Amazon.com Book Description (ISBN 0500510776, Hardcover)

The decipherment of Linear B by Michael Ventris some fifty years ago is the equivalent in the humanities of Crick and Watson's discovery of the structure of DNA. Today it belongs in the same rare class as Champollion's decipherment of Egyptian hieroglyphs in the nineteenth century. The earliest European writing system that we can understand, Linear B dates from the middle of the second millennium BC. It was rediscovered by Sir Arthur Evans, the archaeologist who excavated clay tablets bearing this ancient script at Knossos in Crete in 1900. Obsessed with cracking Linear B, Evans kept the tablets to himself for some forty years but made little progress. After his death, other scholars tackled the decipherment, but it wasn't until 1952 that the secret was penetrated. Linear B was not an unknown language such as Minoan or Etruscan but actually an archaic dialect of Greek, more than five hundred years older than the Greek of Homer. Michael Ventris's later collaborator, the Cambridge classicist John Chadwick, told the story in his famous book, The Decipherment of Linear B (1958). But what of the man behind the decoding? Here Chadwick's book is exceptionally reticent, because in truth he hardly knew Ventris. Based upon hundreds of unpublished letters and other sources, including Chadwick's papers, Andrew Robinson's biography is the first book to tell the story of both the decipherment of Linear B and the man who broke the code.
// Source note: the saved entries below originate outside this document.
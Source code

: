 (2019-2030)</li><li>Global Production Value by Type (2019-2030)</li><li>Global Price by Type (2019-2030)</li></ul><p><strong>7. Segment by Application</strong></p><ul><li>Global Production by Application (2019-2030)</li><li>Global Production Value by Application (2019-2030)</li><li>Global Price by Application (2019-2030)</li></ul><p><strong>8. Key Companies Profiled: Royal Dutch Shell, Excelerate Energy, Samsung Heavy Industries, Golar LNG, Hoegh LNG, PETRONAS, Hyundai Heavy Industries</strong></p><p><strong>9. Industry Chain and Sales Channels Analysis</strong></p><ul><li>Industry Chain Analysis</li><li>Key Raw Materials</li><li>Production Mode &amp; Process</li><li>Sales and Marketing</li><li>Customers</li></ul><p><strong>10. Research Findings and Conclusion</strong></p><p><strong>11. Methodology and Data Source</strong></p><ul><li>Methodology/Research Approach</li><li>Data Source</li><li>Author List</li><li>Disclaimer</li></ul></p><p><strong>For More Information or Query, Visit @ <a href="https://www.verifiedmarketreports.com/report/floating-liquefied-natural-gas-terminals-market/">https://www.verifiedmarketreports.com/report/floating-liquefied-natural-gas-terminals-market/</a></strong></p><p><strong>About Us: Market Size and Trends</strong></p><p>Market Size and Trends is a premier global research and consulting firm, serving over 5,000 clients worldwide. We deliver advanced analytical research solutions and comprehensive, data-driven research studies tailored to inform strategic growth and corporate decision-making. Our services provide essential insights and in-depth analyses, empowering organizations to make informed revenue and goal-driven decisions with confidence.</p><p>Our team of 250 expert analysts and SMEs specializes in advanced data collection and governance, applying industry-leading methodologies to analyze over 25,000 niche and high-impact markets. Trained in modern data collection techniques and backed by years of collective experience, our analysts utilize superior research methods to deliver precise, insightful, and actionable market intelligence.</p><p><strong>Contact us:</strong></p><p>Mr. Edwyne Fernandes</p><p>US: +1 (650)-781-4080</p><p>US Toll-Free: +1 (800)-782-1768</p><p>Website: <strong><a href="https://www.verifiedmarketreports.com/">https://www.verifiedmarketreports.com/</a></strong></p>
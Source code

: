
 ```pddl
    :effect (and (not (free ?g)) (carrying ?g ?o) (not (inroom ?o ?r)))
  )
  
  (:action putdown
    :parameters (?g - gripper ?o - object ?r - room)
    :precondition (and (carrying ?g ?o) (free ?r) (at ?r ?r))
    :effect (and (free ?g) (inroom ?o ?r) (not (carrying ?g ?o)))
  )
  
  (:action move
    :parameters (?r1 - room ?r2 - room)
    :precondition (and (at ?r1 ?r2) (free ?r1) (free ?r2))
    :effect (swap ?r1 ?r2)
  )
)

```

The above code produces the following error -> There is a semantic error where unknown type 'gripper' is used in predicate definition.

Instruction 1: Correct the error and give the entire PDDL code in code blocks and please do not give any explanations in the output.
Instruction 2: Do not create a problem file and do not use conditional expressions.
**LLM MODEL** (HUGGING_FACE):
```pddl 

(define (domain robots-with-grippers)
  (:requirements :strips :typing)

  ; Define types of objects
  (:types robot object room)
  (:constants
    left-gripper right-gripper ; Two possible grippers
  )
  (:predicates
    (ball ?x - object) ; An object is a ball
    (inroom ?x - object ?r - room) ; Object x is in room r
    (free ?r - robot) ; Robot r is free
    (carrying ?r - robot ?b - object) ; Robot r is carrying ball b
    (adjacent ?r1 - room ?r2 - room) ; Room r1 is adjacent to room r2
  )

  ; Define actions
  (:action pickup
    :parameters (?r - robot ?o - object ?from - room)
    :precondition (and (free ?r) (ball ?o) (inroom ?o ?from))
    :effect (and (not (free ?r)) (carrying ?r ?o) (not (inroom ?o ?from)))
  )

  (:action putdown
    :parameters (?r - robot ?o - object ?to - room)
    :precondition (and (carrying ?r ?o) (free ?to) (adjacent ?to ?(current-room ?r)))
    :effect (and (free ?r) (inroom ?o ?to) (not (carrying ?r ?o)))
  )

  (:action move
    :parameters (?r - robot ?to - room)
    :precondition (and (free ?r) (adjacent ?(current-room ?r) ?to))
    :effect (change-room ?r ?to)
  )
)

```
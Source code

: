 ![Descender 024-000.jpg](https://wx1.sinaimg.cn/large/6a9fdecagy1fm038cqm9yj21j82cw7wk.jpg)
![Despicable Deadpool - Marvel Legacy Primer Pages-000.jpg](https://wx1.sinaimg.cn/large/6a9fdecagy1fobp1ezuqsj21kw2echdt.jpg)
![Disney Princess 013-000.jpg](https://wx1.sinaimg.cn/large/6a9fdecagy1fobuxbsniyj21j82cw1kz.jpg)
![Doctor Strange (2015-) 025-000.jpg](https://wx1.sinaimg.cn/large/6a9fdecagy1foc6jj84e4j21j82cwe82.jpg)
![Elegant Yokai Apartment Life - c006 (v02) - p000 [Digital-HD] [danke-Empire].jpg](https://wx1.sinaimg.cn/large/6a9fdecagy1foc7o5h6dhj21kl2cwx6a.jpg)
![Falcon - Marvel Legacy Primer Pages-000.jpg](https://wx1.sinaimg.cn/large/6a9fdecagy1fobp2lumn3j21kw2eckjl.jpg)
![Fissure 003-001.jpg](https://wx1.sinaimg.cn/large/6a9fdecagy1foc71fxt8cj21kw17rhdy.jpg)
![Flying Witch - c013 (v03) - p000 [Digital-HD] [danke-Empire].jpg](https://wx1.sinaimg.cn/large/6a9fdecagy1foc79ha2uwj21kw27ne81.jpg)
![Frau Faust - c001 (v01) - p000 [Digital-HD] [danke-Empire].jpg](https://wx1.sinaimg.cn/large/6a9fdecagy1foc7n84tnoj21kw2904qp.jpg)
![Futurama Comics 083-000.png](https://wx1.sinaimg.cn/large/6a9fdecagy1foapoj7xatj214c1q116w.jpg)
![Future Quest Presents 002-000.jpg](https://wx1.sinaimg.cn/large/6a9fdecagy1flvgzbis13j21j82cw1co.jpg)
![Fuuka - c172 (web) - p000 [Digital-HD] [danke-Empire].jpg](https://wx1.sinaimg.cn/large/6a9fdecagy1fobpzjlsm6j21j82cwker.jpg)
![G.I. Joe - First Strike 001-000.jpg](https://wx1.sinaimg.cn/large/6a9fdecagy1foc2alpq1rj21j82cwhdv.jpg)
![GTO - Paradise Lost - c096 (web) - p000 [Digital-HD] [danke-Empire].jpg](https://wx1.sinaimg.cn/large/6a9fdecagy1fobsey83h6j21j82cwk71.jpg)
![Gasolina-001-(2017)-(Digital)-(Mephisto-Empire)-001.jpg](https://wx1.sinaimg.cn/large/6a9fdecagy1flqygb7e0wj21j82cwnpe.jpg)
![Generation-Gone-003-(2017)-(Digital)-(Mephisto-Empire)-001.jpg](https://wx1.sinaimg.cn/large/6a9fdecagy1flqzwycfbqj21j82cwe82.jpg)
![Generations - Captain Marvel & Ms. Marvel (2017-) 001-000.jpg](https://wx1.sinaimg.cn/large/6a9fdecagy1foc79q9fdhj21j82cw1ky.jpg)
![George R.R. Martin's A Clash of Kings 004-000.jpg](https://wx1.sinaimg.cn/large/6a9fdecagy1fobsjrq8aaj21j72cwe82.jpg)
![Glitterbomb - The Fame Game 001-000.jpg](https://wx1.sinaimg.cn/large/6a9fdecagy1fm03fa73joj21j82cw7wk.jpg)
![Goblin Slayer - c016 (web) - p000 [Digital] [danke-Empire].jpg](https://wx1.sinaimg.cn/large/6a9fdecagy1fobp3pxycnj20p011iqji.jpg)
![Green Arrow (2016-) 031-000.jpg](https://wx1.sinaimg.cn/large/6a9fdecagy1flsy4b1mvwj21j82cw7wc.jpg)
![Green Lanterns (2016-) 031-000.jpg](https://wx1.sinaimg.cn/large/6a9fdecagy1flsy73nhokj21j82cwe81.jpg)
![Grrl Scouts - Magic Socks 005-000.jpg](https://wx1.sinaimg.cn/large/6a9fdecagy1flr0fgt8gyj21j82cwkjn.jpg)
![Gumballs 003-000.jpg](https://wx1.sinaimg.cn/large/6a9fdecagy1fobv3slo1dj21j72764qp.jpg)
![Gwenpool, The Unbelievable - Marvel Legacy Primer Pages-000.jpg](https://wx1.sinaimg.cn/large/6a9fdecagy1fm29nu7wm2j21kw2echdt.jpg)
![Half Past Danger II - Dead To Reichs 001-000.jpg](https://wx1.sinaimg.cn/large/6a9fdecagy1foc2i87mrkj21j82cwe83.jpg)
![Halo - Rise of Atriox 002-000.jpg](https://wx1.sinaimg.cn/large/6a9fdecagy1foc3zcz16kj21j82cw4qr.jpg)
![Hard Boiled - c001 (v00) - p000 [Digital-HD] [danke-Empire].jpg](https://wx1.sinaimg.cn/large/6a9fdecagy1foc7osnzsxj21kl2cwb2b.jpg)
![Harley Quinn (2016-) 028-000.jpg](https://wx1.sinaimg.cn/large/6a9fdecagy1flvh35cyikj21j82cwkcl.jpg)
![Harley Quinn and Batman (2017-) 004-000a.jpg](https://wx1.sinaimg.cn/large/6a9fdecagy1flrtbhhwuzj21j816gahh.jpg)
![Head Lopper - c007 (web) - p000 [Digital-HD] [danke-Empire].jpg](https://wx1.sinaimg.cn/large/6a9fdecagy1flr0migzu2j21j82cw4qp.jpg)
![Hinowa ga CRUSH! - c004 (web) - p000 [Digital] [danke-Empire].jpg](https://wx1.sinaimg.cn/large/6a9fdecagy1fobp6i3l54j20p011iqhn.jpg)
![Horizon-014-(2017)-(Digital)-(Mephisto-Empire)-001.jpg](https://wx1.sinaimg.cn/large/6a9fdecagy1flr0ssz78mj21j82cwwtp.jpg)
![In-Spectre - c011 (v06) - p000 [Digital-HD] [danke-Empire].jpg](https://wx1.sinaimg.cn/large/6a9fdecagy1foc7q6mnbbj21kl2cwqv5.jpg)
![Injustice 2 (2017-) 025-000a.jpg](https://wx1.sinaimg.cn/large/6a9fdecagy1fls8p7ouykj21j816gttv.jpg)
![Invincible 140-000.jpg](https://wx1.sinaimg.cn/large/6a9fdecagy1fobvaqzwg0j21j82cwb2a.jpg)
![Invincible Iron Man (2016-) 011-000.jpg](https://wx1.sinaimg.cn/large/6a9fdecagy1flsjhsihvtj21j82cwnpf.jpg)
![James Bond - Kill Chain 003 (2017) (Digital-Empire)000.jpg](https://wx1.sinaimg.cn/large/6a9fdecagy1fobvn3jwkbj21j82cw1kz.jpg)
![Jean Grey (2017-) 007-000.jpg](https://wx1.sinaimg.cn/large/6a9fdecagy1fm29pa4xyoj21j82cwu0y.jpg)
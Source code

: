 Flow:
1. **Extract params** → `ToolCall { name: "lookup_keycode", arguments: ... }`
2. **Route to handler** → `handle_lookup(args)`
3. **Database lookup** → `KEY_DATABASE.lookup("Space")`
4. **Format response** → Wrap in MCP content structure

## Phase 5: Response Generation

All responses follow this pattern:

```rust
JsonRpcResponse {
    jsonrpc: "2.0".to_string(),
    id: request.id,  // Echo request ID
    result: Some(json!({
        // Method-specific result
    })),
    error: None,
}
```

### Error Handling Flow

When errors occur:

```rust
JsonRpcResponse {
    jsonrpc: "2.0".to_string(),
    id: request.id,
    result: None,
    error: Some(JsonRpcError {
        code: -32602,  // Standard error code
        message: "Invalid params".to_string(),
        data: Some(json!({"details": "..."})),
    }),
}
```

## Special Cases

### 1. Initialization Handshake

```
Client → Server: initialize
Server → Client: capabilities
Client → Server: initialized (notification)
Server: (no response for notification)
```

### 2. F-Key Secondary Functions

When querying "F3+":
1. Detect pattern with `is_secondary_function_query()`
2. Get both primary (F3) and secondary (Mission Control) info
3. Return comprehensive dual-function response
His research reveals a most intriguing person: a dazzling polyglot with an unorthodox upbringing and socialist tendencies who was also extremely private and lacking in confidence, and who died in a mysterious car crash in 1956 at the age of thirty-four. Ventris trained successfully as an architect, and his design methods shaped his decipherment work. But it was his hobby, Linear B, that would make him immortal. 20 b/w illustrations.